The trail led us first in one direction, then in another; sometimes it was a big trail that plowed through the long grass like a river, with little tributaries branching in and out where the individual members of the herd had swerved out of the main channel to feed by the way. And sometimes when all the herd were feeding, the main trail disappeared, to be replaced by a maze of lesser trails leading in all directions. But by the skilful tracking of our gunbearers the main trail would be found again some distance onward. We followed the trail for hours, and then, night coming on, we went into camp near a small stream, choked with luxuriant vegetation. Akeley thought he heard a faint squeal of an elephant far off, and while the porters made camp we went on for a mile or so to investigate.
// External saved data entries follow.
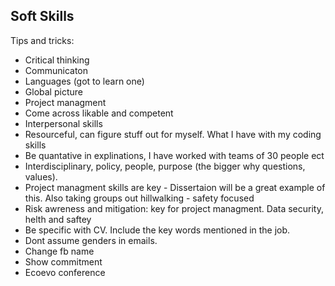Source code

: ## Soft Skills 

Tips and tricks: 
- Critical thinking
- Communicaton
- Languages (got to learn one) 
- Global picture 
- Project managment 
- Come across likable and competent 
- Interpersonal skills 
- Resourceful, can figure stuff out for myself. What I have with my coding skills
- Be quantative in explinations, I have worked with teams of 30 people ect
- Interdisciplinary, policy, people, purpose (the bigger why questions, values). 
- Project managment skills are key - Dissertaion will be a great example of this. Also taking groups out hillwalking - safety
 focused
- Risk awreness and mitigation: key for project managment. Data security, helth and saftey 
- Be specific with CV. Include the key words mentioned in the job. 
- Dont assume genders in emails.
- Change fb name 
- Show commitment 
- Ecoevo conference

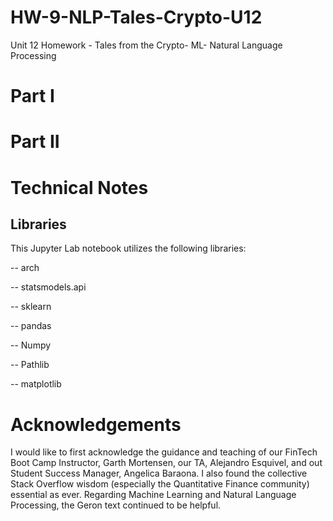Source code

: # HW-9-NLP-Tales-Crypto-U12
Unit 12 Homework - Tales from the Crypto- ML- Natural Language Processing

# Part I




# Part II




# Technical Notes

## Libraries
This Jupyter Lab notebook utilizes the following libraries:

 --   arch

 --   statsmodels.api

 --   sklearn

 --   pandas

 --   Numpy

 --   Pathlib

 --   matplotlib


# Acknowledgements

I would like to first acknowledge the guidance and teaching of our FinTech Boot Camp Instructor, Garth Mortensen, our TA, Alejandro Esquivel, and out Student Success Manager, Angelica Baraona. I also found the collective Stack Overflow wisdom (especially the Quantitative Finance community) essential as ever. Regarding Machine Learning and Natural Language Processing, the Geron text continued to be helpful.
But no further sounds indicated the proximity of the herd.
Early the next morning we took up the trail again, and in less than an hour my Masai sais pointed off to a distant slope a couple of miles away, where a black line appeared. It looked like an outcropping of rock. Akeley looked at it and exclaimed, "By George, I believe he's got them!" and a moment later, after he had directed his glasses on the distant spot, he said briskly, "That's right, they're over there." And so, for the first time, after having scanned suspicious-looking spots in the landscape for weeks and always with disappointment, I saw a herd of real live elephants. To the naked eye they looked more like little shifting black beetles than anything else, but in the glasses they were plainly revealed with swaying bodies and flapping ears and swinging trunks.
In elephant hunting the first important thing to consider is the wind, for the elephant is very keen-scented and is quick to detect a breath of danger in the breeze. Fortunately we had seen them in time. If we had gone ahead a few hundred yards they would have got our wind and gone away in alarm, but this had not occurred. We could see that they were feeding quietly and without the slightest evidence of uneasiness.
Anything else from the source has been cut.